─── Data listing ───
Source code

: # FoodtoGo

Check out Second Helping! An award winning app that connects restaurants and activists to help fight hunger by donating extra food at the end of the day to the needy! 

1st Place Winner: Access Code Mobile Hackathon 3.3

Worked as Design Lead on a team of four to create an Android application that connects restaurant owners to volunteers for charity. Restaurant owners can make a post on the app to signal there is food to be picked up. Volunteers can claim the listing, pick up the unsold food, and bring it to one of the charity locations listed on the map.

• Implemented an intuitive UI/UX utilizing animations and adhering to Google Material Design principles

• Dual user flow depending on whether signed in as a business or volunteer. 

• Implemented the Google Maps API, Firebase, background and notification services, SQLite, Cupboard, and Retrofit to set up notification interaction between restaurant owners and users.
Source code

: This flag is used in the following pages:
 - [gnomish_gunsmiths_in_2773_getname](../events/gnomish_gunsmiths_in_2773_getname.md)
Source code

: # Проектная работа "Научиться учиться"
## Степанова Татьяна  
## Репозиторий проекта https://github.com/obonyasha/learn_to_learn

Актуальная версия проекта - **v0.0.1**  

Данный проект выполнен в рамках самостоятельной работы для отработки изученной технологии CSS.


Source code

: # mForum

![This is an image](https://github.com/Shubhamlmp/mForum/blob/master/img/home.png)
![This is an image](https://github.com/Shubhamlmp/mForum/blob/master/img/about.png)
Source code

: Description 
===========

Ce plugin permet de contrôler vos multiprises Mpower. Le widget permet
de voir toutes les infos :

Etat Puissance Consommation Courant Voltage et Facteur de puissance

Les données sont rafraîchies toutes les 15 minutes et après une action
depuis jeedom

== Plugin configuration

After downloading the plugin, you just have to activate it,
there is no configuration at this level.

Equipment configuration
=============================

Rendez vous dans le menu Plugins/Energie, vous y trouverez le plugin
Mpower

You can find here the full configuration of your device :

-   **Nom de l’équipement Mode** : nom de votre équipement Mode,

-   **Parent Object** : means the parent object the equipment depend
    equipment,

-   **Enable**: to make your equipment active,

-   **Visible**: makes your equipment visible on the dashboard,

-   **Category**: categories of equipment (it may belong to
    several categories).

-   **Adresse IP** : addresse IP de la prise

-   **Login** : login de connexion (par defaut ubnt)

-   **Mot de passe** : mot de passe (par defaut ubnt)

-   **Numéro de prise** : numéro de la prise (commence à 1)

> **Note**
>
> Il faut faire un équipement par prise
───
• [Description of the task]: A single number is required: the count of lines in the data above that include the word "your".

• [Task solution]: 3